Her şey insanoğlunun eğitimi ve öğretimi için insan odaklı olarak hazırlanmalı dedik. Sistemleri hazır ederken o sistemi kullanacak insanı da hazır etmezseniz ondan istenilen faydayı, öğrenci açısından da başarıyı elde edemezsiniz. Bu konuda hem öğreten hem de öğrenen olarak insanın bunu istemesi, bundan haz duyması gerekmektedir. Hani derler ya geline oyna demişler, “Yerim dar.” demiş. Yer açmışlar, bu sefer de “Yenim [elbisenin kolu] dar.” diye cevaplamış. Neden öyle demiş? Çünkü oynamaya gönlü yok da ondan. Çocukluğumuzda halı dokuyacak çocuğu olan her ailede halı tezgâhı olurdu. Bizim evde de vardı; Isparta halıları olarak bilinen halı dokuma tezgâhlarından. Halı dokurken ipleri kesmek için çakı büyüklüğünde bıçaklarımız olurdu. Kullanıla kullanıla bıçaklar ipleri kesemez hâle geldiğinden, onların bilenmesini isterdik. Bunun üzerine, anne ve babamızdan o günlerde duyduğum “Bıçak değil yürek keser.” sözünü hiç unutmam. Çünkü bir işe candan ve yürekten sarılmışsanız ortam ne kadar olumsuz olsa da oradan belli bir verim elde etmenin gayet mümkündür. Evet, insanı yetiştirmeli, insanı istekle, severek yetiştirmeli. Çünkü sevgiyle öğretilenler kalıcıdır ve istendik yönde davranış değişikliğini sağlar. Eğitimin tanımı da zaten budur.

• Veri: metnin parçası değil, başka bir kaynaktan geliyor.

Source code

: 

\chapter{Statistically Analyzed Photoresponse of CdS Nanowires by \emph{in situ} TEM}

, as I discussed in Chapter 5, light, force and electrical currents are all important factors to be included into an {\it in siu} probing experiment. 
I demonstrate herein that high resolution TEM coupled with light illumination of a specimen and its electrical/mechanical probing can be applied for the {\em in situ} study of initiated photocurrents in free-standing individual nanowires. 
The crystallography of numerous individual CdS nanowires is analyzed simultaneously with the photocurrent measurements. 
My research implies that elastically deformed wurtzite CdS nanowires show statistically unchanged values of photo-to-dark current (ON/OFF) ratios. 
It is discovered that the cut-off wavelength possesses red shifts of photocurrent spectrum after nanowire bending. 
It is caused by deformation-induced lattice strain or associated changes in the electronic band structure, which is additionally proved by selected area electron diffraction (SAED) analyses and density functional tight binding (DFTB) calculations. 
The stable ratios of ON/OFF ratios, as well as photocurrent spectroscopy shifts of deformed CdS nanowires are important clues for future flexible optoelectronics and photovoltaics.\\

İnsanı yetiştirmezsen ne olur? Eğitim öğretim ortamlarında hazır edilen teknolojiyi kullanacak insanı hazır etmezsen, onları önce yetiştirmezsen o teknoloji çürümeye mahkûm olur. Milyarlarca lira da çöpe atılır. Bu biraz da şuna benzer: Bir şehrin iç ulaşımını sağlamak istiyorsunuz. Yüzlerce otobüs almışsınız. Ne o araçlara uygun yol inşa etmişsiniz ne de o araçları kullanacak insanı yetiştirmişsiniz. Bu durumda olan nedir? Otobüslerin garajlarda çürümesi, ona ödenen paraların çöp olması demektir. Zarar üstüne zarar. Alfabeyi, yazıyı öğrenmemiş biri için yazıyla oluşturulmuş metinde istersen kâinat kıymetinde mesaj olsun, o yazı okunamadıktan sonra neye yarar ki! Onun için bir yandan eğitim öğretim ortamları fiziksel olarak hazırlanmalı, diğer yandan da öğretmenler ve idareciler bu konuda iyi yetiştirilmelidir. Eğitim öğretim ortamlarının fizikî ihtiyaçları hazır edilirken, eğitim öğretim donanımları alınırken bu husus gözden uzak tutulmamalıdır.

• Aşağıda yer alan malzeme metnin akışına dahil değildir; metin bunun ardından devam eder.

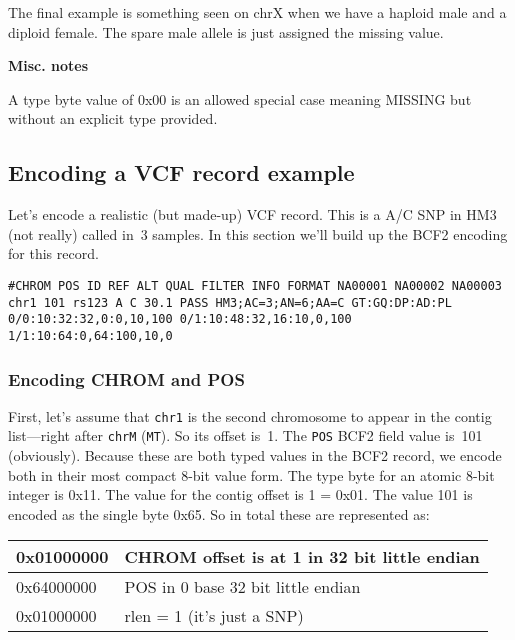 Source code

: \documentclass[8pt]{article}
\begin{document}
\vspace{0.3cm}
The final example is something seen on chrX when we have a haploid male and a diploid female. The spare male allele is just assigned the missing value.
\vspace{0.3cm}

\textbf{Misc. notes}

A type byte value of 0x00 is an allowed special case meaning MISSING but without an explicit type provided.



\subsection{Encoding a VCF record example}

Let's encode a realistic (but made-up) VCF record.  This is a A/C SNP in HM3
(not really) called in~3 samples.  In this section we'll build up the BCF2
encoding for this record.
\scriptsize
\begin{verbatim}
#CHROM POS ID REF ALT QUAL FILTER INFO FORMAT NA00001 NA00002 NA00003
chr1 101 rs123 A C 30.1 PASS HM3;AC=3;AN=6;AA=C GT:GQ:DP:AD:PL 0/0:10:32:32,0:0,10,100 0/1:10:48:32,16:10,0,100 1/1:10:64:0,64:100,10,0
\end{verbatim}
\normalsize

\subsubsection{Encoding CHROM and POS}

First, let's assume that {\tt chr1} is the second chromosome to appear in the
contig list---right after {\tt chrM} ({\tt MT}).  So its offset is~1.
The {\tt POS} BCF2 field value is~101 (obviously).  Because these are both
typed values in the BCF2 record, we encode both in their most compact 8-bit
value form.  The type byte for an atomic 8-bit integer is 0x11.  The value for
the contig offset is 1 = 0x01.  The value 101 is encoded as the single byte
0x65.  So in total these are represented as:

\vspace{0.3cm}
\begin{tabular}{|l | l|} \hline
0x01000000 & CHROM offset is at 1 in 32 bit little endian \\ \hline
0x64000000 & POS in 0 base 32 bit little endian \\ \hline
0x01000000 & rlen = 1 (it's just a SNP) \\ \hline
\end{tabular}
\end{document}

Sözün özü, en iyi, en modern, en gelişmiş sitemleri kurun, en son teknolojiyle donanmış sınıfları oluşturun, yok bundan daha gelişmiş olanı diye yaptıklarınızla övünün ama eğitimin vazgeçilmez değerleri olan “adalet, dostluk, dürüstlük, öz denetim, sabır, saygı, sevgi, sorumluluk, vatanseverlik, yardımseverlik” ile kendini donatmamış, bu değerlerle yoğrulmamış, bu değerleri içten içe benimsememiş, fıtratının bir parçası hâline getirmemiş bir eğitim yöneticisi ve öğretmeni ile eğitimde istenilen başarının elde edilmesi mümkün değildir. Zahiren her şey yapılmıştır ama lafta ve kâğıt üzerindedir. Bu durumu kurtarmak isteyenler de eğitim öğretimdeki öğrenci yükünü azaltmak için bir üst sınıfa geçmeyi kolaylaştıracak, sınavlarda sorulan sorular basitleşecek; eğitimde bir üst basmak olması gereken kademeler, günden güne zayıflayacak alt basamağın ölçüsüne inecektir. Yıllardır yapılan budur.
Eğitim öğretim ortamlarının başarıya katkısını öğrenmek istiyorsak uluslararası bağımsız kuruluşların ortaya koyduğu eğitim ölçme değerlendirme sonuçlarındaki yerimize bakmamız yeterli olacaktır. Onlar, acı da olsa gerçeği söyleyecektir.